═════ Data for this exercise

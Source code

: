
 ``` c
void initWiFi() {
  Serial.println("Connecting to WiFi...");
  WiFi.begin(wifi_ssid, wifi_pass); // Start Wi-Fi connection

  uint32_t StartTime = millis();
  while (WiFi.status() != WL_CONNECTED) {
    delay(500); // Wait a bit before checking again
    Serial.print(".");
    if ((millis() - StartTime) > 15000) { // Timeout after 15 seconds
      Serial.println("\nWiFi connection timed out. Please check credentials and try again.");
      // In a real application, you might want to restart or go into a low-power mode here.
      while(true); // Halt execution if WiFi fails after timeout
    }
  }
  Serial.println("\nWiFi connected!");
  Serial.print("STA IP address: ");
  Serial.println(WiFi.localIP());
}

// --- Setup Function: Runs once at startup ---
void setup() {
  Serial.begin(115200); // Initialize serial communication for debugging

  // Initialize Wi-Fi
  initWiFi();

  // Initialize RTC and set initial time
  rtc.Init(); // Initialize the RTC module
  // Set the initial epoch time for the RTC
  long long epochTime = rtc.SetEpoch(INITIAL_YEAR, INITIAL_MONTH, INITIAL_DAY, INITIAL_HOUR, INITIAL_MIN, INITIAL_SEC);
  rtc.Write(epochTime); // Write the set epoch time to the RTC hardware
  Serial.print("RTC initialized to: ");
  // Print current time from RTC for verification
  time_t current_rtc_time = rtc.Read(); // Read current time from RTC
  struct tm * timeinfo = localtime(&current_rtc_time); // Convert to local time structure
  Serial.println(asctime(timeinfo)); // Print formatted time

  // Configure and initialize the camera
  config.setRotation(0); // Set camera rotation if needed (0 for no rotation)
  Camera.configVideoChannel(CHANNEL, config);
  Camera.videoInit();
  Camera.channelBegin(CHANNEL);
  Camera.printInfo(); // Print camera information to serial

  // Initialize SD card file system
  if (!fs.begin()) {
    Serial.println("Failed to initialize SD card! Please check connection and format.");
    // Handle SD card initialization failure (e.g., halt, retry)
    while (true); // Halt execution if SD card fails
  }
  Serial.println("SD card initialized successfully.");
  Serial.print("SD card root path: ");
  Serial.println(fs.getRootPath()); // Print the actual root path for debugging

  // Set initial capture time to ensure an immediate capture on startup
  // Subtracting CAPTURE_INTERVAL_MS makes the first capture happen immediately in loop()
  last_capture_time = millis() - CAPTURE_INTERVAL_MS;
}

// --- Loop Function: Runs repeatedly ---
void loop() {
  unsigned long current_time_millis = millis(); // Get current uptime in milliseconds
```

══════════

Work item:
If a line of the data above contains "Runs", copy it out.

Your response:
// --- Setup Function: Runs once at startup ---
// --- Loop Function: Runs repeatedly ---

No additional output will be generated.